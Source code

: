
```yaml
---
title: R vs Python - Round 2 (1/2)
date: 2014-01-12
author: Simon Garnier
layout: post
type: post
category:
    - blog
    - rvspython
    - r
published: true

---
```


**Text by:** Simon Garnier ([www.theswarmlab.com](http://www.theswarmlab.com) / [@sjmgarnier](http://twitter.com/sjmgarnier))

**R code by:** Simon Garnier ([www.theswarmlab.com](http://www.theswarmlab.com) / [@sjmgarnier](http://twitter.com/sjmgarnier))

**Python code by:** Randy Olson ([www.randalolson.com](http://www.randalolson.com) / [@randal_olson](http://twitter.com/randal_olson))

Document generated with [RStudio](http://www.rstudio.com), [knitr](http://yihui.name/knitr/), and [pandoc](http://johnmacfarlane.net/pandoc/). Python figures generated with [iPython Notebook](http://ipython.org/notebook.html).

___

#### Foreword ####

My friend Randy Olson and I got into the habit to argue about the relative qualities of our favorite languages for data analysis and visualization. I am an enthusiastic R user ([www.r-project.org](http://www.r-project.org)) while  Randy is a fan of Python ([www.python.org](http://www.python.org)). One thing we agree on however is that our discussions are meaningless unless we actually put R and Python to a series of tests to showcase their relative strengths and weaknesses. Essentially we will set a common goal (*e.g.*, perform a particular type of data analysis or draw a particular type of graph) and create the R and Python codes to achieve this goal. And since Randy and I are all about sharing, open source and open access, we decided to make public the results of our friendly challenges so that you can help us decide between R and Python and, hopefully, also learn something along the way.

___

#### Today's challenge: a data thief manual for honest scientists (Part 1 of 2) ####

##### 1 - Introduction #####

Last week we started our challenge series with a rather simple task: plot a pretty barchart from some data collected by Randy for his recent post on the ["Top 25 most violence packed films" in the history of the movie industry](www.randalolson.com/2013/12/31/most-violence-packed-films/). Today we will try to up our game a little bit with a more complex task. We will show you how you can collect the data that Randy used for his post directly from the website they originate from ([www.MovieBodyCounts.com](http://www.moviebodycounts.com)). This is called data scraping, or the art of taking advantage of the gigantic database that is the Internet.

§

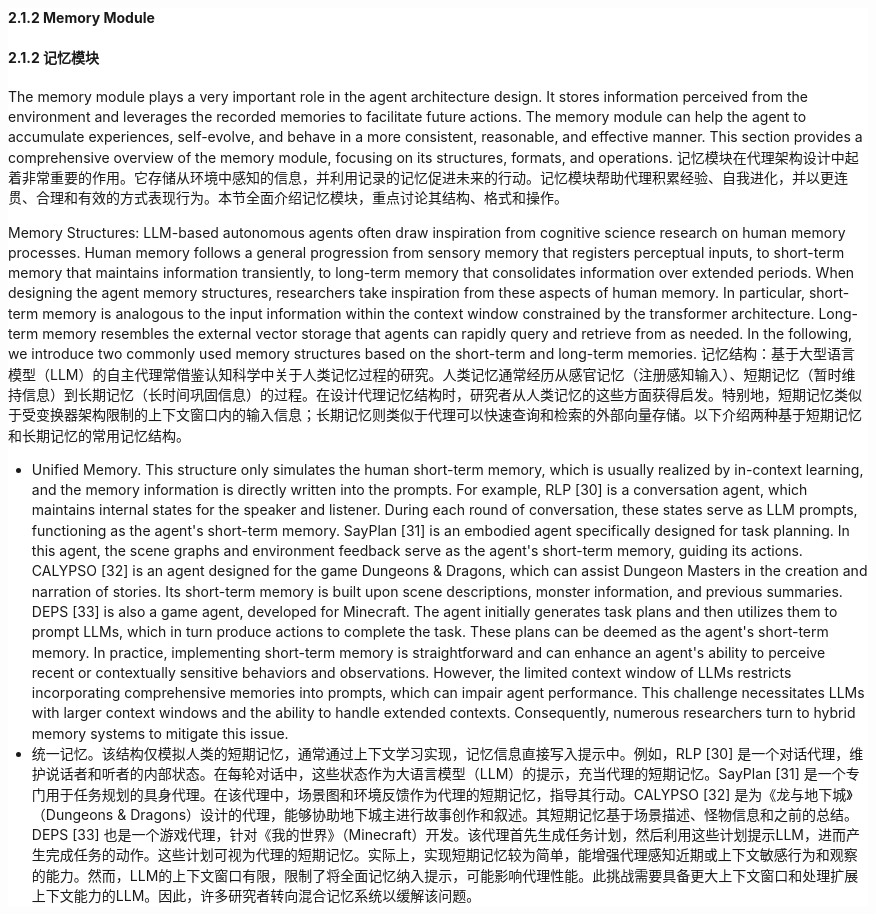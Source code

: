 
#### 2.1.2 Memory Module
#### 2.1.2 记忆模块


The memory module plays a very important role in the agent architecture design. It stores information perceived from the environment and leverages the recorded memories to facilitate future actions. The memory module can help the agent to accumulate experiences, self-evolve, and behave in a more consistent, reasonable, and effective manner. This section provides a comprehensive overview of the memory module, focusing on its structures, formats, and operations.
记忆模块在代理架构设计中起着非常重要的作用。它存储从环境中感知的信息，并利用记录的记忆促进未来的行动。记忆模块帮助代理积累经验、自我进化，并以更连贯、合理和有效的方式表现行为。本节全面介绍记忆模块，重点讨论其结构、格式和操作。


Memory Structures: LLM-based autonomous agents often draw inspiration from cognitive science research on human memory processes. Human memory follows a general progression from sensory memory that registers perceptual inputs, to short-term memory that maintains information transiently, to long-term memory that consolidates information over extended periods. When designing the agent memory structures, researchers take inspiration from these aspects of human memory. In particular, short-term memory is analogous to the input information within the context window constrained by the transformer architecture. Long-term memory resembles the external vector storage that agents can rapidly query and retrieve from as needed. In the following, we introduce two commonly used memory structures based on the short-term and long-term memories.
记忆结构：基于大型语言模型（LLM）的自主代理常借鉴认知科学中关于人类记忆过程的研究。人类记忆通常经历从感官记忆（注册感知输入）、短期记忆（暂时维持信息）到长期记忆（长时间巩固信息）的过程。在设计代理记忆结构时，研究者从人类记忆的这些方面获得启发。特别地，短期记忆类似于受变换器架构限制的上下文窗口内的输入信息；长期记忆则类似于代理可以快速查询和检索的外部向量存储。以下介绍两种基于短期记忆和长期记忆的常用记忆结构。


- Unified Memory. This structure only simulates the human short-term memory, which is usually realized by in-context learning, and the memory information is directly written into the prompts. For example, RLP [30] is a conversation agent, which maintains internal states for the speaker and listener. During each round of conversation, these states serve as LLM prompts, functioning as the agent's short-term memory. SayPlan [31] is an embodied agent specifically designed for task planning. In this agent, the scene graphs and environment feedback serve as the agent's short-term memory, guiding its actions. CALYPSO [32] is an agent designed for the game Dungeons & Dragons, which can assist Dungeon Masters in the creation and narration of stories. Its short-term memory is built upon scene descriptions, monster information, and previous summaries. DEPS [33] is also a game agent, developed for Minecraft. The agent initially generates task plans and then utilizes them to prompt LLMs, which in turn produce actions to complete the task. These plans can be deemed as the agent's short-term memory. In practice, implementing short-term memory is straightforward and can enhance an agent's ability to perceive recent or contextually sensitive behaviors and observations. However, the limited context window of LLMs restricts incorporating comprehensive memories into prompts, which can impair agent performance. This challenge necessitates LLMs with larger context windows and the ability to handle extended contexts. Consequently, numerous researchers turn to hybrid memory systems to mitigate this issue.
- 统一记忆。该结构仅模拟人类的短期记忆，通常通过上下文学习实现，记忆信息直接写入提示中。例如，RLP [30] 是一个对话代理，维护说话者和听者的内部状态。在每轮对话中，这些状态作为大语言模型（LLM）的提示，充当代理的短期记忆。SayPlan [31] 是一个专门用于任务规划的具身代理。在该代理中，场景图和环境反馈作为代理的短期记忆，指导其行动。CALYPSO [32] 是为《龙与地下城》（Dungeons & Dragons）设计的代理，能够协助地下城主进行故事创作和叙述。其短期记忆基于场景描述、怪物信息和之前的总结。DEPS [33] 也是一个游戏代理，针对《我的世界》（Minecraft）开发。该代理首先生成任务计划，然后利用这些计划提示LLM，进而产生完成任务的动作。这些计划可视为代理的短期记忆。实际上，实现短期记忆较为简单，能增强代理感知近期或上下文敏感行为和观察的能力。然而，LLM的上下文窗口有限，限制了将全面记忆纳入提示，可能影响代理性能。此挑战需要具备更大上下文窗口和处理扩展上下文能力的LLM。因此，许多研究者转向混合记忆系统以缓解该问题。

§

Copy all lines of the listing above that contain the string "Today".

#### Today's challenge: a data thief manual for honest scientists (Part 1 of 2) ####
Last week we started our challenge series with a rather simple task: plot a pretty barchart from some data collected by Randy for his recent post on the ["Top 25 most violence packed films" in the history of the movie industry](www.randalolson.com/2013/12/31/most-violence-packed-films/). Today we will try to up our game a little bit with a more complex task. We will show you how you can collect the data that Randy used for his post directly from the website they originate from ([www.MovieBodyCounts.com](http://www.moviebodycounts.com)). This is called data scraping, or the art of taking advantage of the gigantic database that is the Internet.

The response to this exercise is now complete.